Done @amarynets. Thanks for your suggestions! :) π
@lopuhin , can you please look into this?
http://www.example.com/?a=0&a=2&b=1&c=3#fragment
data = {'a': 1}
Looks like it's wrong request. I tested it by Postman and got 400 status code As far as I know all data from GET form should be sent by query string and duplicates of keys can exist because on the server it will be transformed to list. More detail info on SO
@amarynets thanks for review! Could you please clarify what you mean here? I didn't quite understand what data = {'a': 1}
means here. I agree that duplicate GET arguments are possible and we should preserve them, but not add new duplicates. Do you mean it's not handled correctly in this PR? If yes, could you please clarify which case is not handled correctly?

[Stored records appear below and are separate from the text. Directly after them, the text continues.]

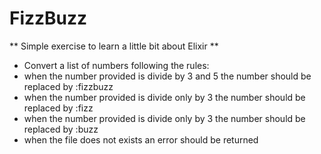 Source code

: # FizzBuzz

** Simple exercise to learn a little bit about Elixir **

- Convert a list of numbers following the rules:
 - when the number provided is divide by 3 and 5 the number should be replaced by :fizzbuzz
 - when the number provided is divide only by 3 the number should be replaced by :fizz
 - when the number provided is divide only by 3 the number should be replaced by :buzz
 - when the file does not exists an error should be returned


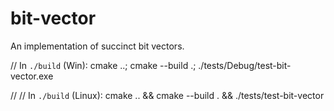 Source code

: # bit-vector

An implementation of succinct bit vectors.

// In `./build` (Win):
cmake ..; cmake --build .; ./tests/Debug/test-bit-vector.exe

//
// In `./build` (Linux):
cmake .. && cmake --build . && ./tests/test-bit-vector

@maramsumanth I see that some duplicate cases are checked in tests, but could you please add an explicit test for the case then there is a duplicate GET argument and that it's preserved when we add another unlreated argument? (it seems this is not tested directly).

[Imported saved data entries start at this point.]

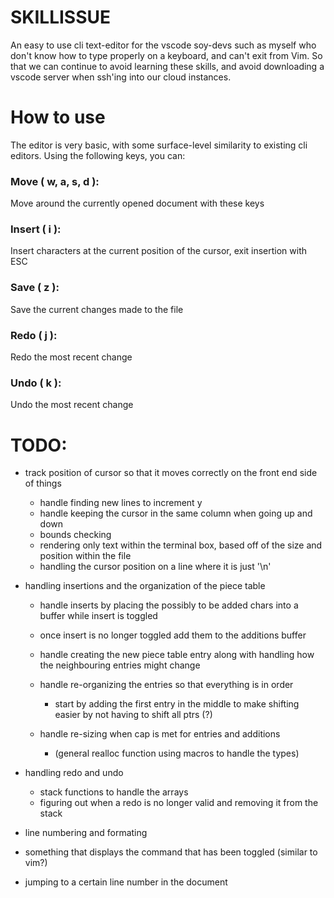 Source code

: # SKILLISSUE

An easy to use cli text-editor for the vscode soy-devs such as myself who don't know how to type properly on a keyboard, and can't exit from Vim.
So that we can continue to avoid learning these skills, and avoid downloading a vscode server when ssh'ing into our cloud instances. 

# How to use    

The editor is very basic, with some surface-level similarity to existing cli editors. Using the following keys, you can:

### Move ( w, a, s, d ):
Move around the currently opened document with these keys

### Insert ( i ):
Insert characters at the current position of the cursor, exit insertion with ESC 

### Save ( z ):
Save the current changes made to the file

### Redo ( j ):
Redo the most recent change

### Undo ( k ):
Undo the most recent change

# TODO: 

* track position of cursor so that it moves correctly on the front end side of things 
    * handle finding new lines to increment y 
    * handle keeping the cursor in the same column when going up and down 
    * bounds checking 
    * rendering only text within the terminal box, based off of the size and position within the file
    * handling the cursor position on a line where it is just '\n'

* handling insertions and the organization of the piece table 
    * handle inserts by placing the possibly to be added chars into a buffer while insert is toggled
    * once insert is no longer toggled add them to the additions buffer 
    * handle creating the new piece table entry along with handling how the neighbouring entries might change 
    * handle re-organizing the entries so that everything is in order 
        * start by adding the first entry in the middle to make shifting easier by not having to shift all ptrs (?)

    * handle re-sizing when cap is met for entries and additions 
        * (general realloc function using macros to handle the types)

* handling redo and undo 
    * stack functions to handle the arrays
    * figuring out when a redo is no longer valid and removing it from the stack 

* line numbering and formating 
* something that displays the command that has been toggled (similar to vim?)
* jumping to a certain line number in the document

@lopuhin Thanks for your review. I have made the changes :) :+1:
@whalebot-helmsman @lopuhin. I have made the necessary changes, can you review?
I think code will be much easier to read if you rename querystr
to form_query_str
and query_str
to url_query_str
Done @whalebot-helmsman :+1:
@amarynets @lopuhin @maramsumanth I think FormRequest
behaviour should mirror browser behaviour. To test browser behaviour I create simple HTML file https://gist.githubusercontent.com/whalebot-helmsman/a6c3d2eb78ae57a072af11f8b726ff83/raw/3f281be8ce0f08ea5d81deb443c816b6fbe846f3/forms.html. You can download local copy and test. In case of GET form request both Chrome and Firefox drop url_query_str
from URL and add form_query_str
.
@maramsumanth Based on browser behaviour I proposed to change implementation in current PR. You up voted this proposal and didn't apply proposed changes. Is there something what prevent you from applying these changes?

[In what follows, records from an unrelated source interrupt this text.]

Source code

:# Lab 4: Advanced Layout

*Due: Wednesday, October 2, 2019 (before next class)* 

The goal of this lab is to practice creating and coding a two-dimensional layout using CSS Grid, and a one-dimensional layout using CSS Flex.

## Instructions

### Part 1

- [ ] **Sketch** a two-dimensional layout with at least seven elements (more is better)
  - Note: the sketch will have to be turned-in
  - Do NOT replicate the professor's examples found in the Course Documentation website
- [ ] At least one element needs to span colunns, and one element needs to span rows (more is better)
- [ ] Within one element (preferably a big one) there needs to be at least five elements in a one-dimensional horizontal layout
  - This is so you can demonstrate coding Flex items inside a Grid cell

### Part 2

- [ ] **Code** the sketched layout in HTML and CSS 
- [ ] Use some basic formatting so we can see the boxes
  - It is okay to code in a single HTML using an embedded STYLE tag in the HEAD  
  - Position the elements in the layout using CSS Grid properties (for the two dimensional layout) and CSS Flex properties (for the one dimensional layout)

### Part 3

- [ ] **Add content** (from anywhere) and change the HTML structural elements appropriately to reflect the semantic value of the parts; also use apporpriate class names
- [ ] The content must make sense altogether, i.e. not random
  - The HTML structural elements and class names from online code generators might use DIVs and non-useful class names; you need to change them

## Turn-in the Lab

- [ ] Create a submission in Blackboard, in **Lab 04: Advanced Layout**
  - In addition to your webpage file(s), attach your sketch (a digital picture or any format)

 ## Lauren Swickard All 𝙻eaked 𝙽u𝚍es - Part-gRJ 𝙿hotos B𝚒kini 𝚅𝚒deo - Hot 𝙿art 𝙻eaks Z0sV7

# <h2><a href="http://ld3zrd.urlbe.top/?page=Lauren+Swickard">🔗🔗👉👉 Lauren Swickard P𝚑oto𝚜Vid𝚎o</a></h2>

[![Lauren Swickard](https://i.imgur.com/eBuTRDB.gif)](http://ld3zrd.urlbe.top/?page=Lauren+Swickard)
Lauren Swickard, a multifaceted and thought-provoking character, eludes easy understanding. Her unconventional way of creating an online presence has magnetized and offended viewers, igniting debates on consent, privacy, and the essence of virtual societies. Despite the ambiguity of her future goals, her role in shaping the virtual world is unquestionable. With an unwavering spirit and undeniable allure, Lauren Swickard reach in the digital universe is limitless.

Thanks for reminding me @whalebot-helmsman. I was working on the Redirect Middleware part of scrapy.
Coming to this PR ,I was little bit confused. In the following example:-
FormRequest('http://example.com/?id=9', method='GET', formdata={'id': '8'}).url
should give
'http://example.com/?id=8'
i.e it should replace the value if same key is found. It is working as it should. Can you give me detailed explanation of what is the problem. :)
Thanks
@whalebot-helmsman , can you please look into this so that I can work on it ASAP. :+1: :)
I referenced HTML file as example. It has two forms. First one uses GET request, has a
and b
as keys and targets http://example.com/f?a=1&d=2 URL. After you click Submit
button you get to http://example.com/f?a=3&b=2. Browser not only replace value for a
key, but drop value for d
key. Reformulating in terms of python structures we got
FormRequest('http://example.com/?id=9&smth=a', method='GET', formdata={'id': '8'}).url == 'http://example.com/?id=8'
I have Ubuntu OS in which I am using chromium browser.
But for FormRequest('http://example.com/?id=9&smth=a', method='GET', formdata={'id': '8'}).url
my output is 'http://example.com/?smth=a&id=8'
which is != 'http://example.com/?id=8'
Above thing is handled in the last part of tests that I have written in this PR. Does chromium and chrome browsers behave differently?
@whalebot-helmsman , when I tested the HTML file you provided, I can see that in case of GET form request both Chrome and Firefox drop url_query_str
from URL and add form_query_str
. But running through the command line as described in the above comment, I cannot see any problem.
I can see that in case of GET form request both Chrome and Firefox drop
url_query_str
from URL and addform_query_str
.
Scrapy and related libraries should mirror browser behaviour. At this moment in master and in your branch
>>> from scrapy.http.request.form import FormRequest;FormRequest('http://example.com/?id=9&smth=a', method='GET', formdata={'id': '8'}).url == 'http://example.com/?id=8'
False
This is incorrect representation of browser behaviour. I understand, such behaviour was implemented before your PR. As we started to work on this part we should also fix this.
Now I understood the problem. Is there any python code to get the browser that the user is using @whalebot-helmsman ?
@whalebot-helmsman , when I tested the HTML file you provided, I can see that in case of GET form request both Chrome and Firefox drop
url_query_str
from URL and addform_query_str
.
It is a browser behaviour. We agreed on that.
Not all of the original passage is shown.